Goal of the exercise:
Give the records again in full, exactly as they appear, but without the pictures.

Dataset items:
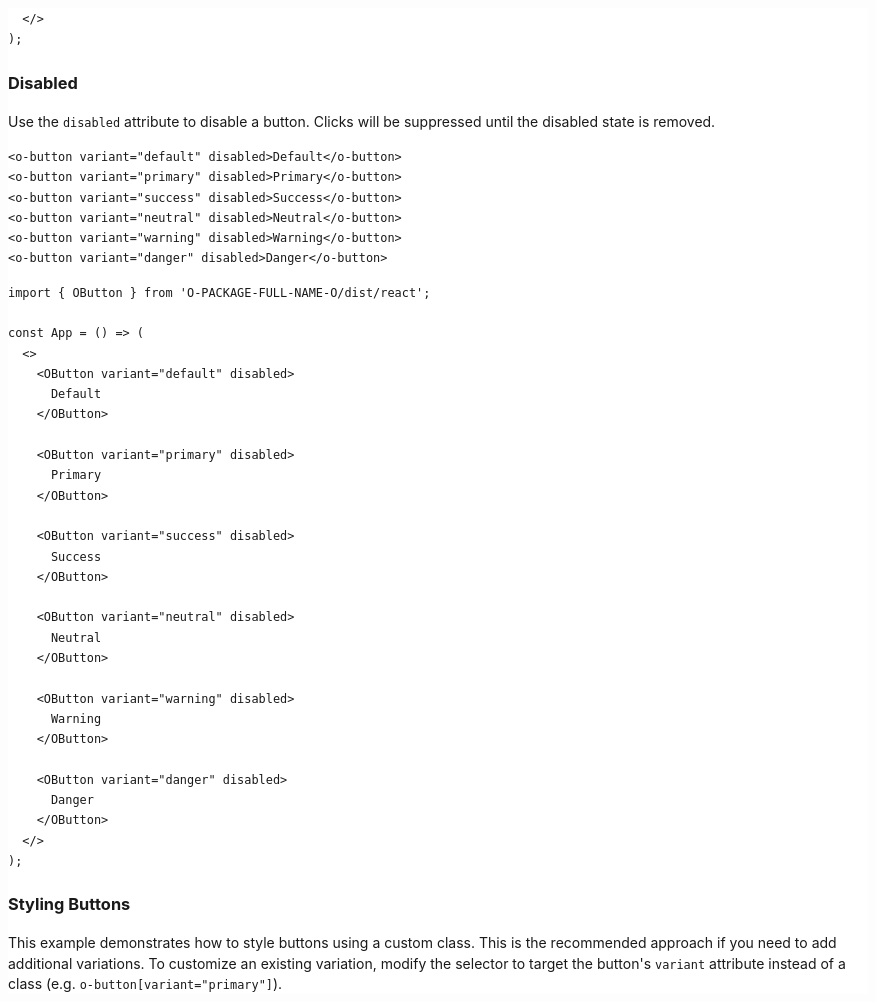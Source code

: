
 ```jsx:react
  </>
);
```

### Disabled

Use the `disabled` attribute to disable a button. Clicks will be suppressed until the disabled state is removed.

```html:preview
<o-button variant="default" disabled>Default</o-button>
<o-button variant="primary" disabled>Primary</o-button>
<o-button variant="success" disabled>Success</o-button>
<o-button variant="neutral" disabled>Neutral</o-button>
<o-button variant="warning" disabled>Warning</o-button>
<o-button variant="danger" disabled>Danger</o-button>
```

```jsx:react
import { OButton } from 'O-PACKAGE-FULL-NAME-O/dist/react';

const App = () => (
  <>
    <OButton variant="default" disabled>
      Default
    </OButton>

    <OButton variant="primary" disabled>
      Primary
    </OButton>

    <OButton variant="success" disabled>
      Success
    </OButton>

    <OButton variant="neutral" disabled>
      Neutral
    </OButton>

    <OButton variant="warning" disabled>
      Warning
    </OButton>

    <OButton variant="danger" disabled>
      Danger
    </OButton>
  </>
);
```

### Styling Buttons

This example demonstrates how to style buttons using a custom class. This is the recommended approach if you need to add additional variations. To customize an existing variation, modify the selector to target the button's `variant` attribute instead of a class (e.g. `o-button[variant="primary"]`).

Answer box:
Source code

:
 ```jsx:react
  </>
);
```

### Disabled

Use the `disabled` attribute to disable a button. Clicks will be suppressed until the disabled state is removed.

```html:preview
<o-button variant="default" disabled>Default</o-button>
<o-button variant="primary" disabled>Primary</o-button>
<o-button variant="success" disabled>Success</o-button>
<o-button variant="neutral" disabled>Neutral</o-button>
<o-button variant="warning" disabled>Warning</o-button>
<o-button variant="danger" disabled>Danger</o-button>
```

```jsx:react
import { OButton } from 'O-PACKAGE-FULL-NAME-O/dist/react';

const App = () => (
  <>
    <OButton variant="default" disabled>
      Default
    </OButton>

    <OButton variant="primary" disabled>
      Primary
    </OButton>

    <OButton variant="success" disabled>
      Success
    </OButton>

    <OButton variant="neutral" disabled>
      Neutral
    </OButton>

    <OButton variant="warning" disabled>
      Warning
    </OButton>

    <OButton variant="danger" disabled>
      Danger
    </OButton>
  </>
);
```

### Styling Buttons

This example demonstrates how to style buttons using a custom class. This is the recommended approach if you need to add additional variations. To customize an existing variation, modify the selector to target the button's `variant` attribute instead of a class (e.g. `o-button[variant="primary"]`).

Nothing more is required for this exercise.